Today I had a woman in my office who shared with me, tears streaming down her face, that she hated what her life had become and she would rather die than go on living this way.
I found her words very moving, because she’s a smart, kind, likeable, capable woman with wonderful family, a network of friends, a great job, and deep faith.
But she’s tired of being overweight, and tired of treating herself like a garbage can. She takes care of everyone but herself. At the end of the day, after everything has been done and everyone else’s needs have been attended to, she sits in front of the TV and eats.
Sound familiar?
She works at my college, and she knows I teach a course on The Psychology of Eating. She originally reached out to me to ask if she could audit my upcoming Psych of Eating class.
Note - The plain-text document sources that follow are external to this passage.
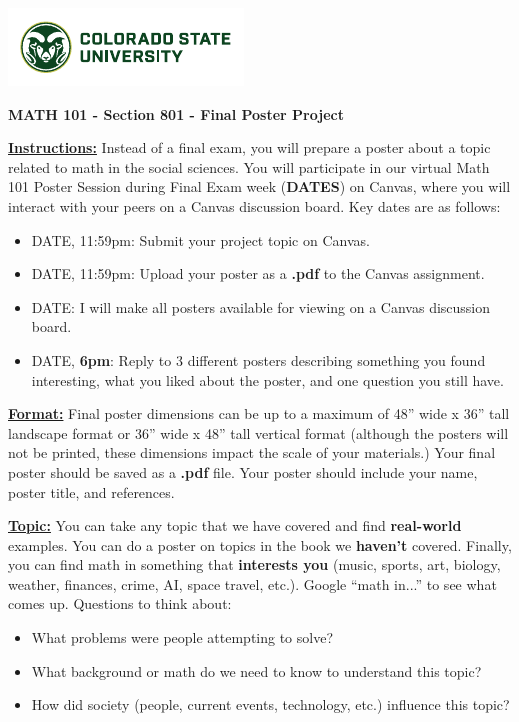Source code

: \documentclass[12pt]{article}
\begin{document}
\includegraphics{CSUSig}

\begin{center}
    {\large\textbf{MATH 101 - Section 801 - Final Poster Project}}
\end{center}
\textbf{\underline{Instructions:}} Instead of a final exam, you will prepare a poster about a topic related to math in the social sciences. You will participate in our virtual Math 101 Poster Session during Final Exam week (\textbf{DATES}) on Canvas, where you will interact with your peers on a Canvas discussion board. Key dates are as follows:

\begin{itemize}
    \item DATE, 11:59pm: Submit your project topic on Canvas.
    \item DATE, 11:59pm: Upload your poster as a \textbf{.pdf} to the Canvas assignment.
    \item DATE: I will make all posters available for viewing on a Canvas discussion board.
    \item DATE, \textbf{6pm}: Reply to 3 different posters describing something you found interesting, what you liked about the poster, and one question you still have.
\end{itemize}

\textbf{\underline{Format:}} Final poster dimensions can be up to a maximum of 48'' wide x 36'' tall landscape format or 36'' wide x 48'' tall vertical format (although the posters will not be printed, these dimensions impact the scale of your materials.) Your final poster should be saved as a \textbf{.pdf} file. Your poster should include your name, poster title, and references.

\textbf{\underline{Topic:}}
You can take any topic that we have covered and find \textbf{real-world} examples. You can do a poster on topics in the book we \textbf{haven't} covered. Finally, you can find math in something that \textbf{interests you} (music, sports, art, biology, weather, finances, crime, AI, space travel, etc.). Google ``math in...'' to see what comes up. Questions to think about:
\begin{itemize}
    \item What problems were people attempting to solve?
    \item What background or math do we need to know to understand this topic?
    \item How did society (people, current events, technology, etc.) influence this topic?
\end{itemize}
\end{document}
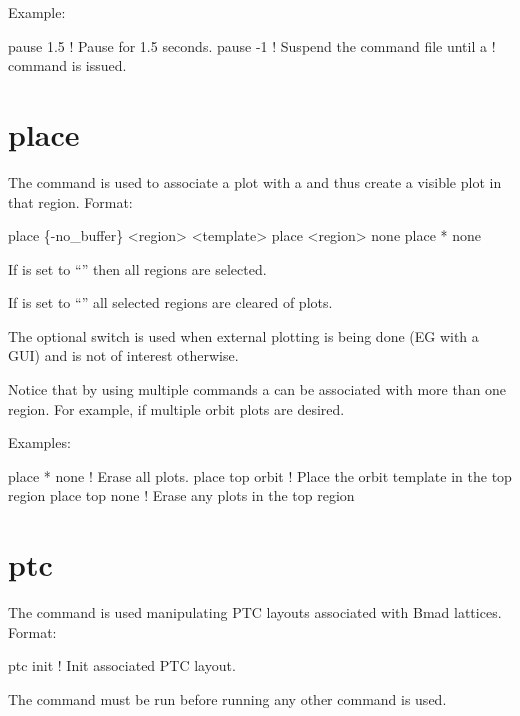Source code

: Example:
\begin{example}
  pause 1.5    ! Pause for 1.5 seconds.
  pause -1     ! Suspend the command file until a  
               !   command is issued.
\end{example}

\section{place}
\label{s:place}

The  command is used to associate a  plot with a  and thus
create a visible plot in that region. Format:
\begin{example}
  place \{-no_buffer\} <region> <template>
  place <region> none
  place * none
\end{example}

\vskip 10pt 
If  is set to ``\vn{*}'' then all regions are selected.

If  is set to ``'' all selected regions are cleared of plots.

The  optional switch is used when external plotting is being done (EG with a GUI) and
is not of interest otherwise.

Notice that by using multiple  commands a  can be associated with more than
one region. For example, if multiple orbit plots are desired.

Examples:
\begin{example}
  place * none     ! Erase all plots.
  place top orbit  ! Place the orbit template in the top region
  place top none   ! Erase any plots in the top region
\end{example}

\section{ptc}
\label{s:ptc}

The  command is used manipulating PTC layouts associated with Bmad
lattices. Format:
\begin{example}
  ptc init            ! Init associated PTC layout.
\end{example}

\vskip 10pt 
The  command must be run before running any other  command is used.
She’s clear on one thing: She’s ready to make a change.
I told her that my course isn’t what she needs. Theory and textbooks won’t help her.
She needs an action plan.
She needs a food plan.
But most of all, she needs HOPE.
By the time she walked out of my office, hardly an hour later, she had all of the above.
Besides being a tremendously rewarding way to spend an afternoon, this exchange got me thinking.
What, exactly, is this thing we call “hope”?
What is it that she received in talking with me for those few minutes that restored the warmth and light to her eyes?
Believe it or not, there is now a scientific answer to that question. Positive Psychologists, psychologists who study “what makes life worth living,” including things like character strengths, flourishing marriages, and happiness-boosting activities, also study hope.
One prominent view, Snyder’s Hope Theory, says that hope is made up of three things.
The first component is the expectation that the future will be better than the present. There has to be a goal in the mix, and it has to be a positive goal. Erik Erikson defined hope as, “The enduring belief in the attainability of fervent wishes.” On its own, the belief in a brighter future isn’t really much different than optimism. But, of course, optimism and hope are not the same. Hope goes further.
Hence, the second component, which is a pathway. There has to be some road you could travel to get to this brighter future. This is why reading a good non-fiction book can be so uplifting. It provides a pathway.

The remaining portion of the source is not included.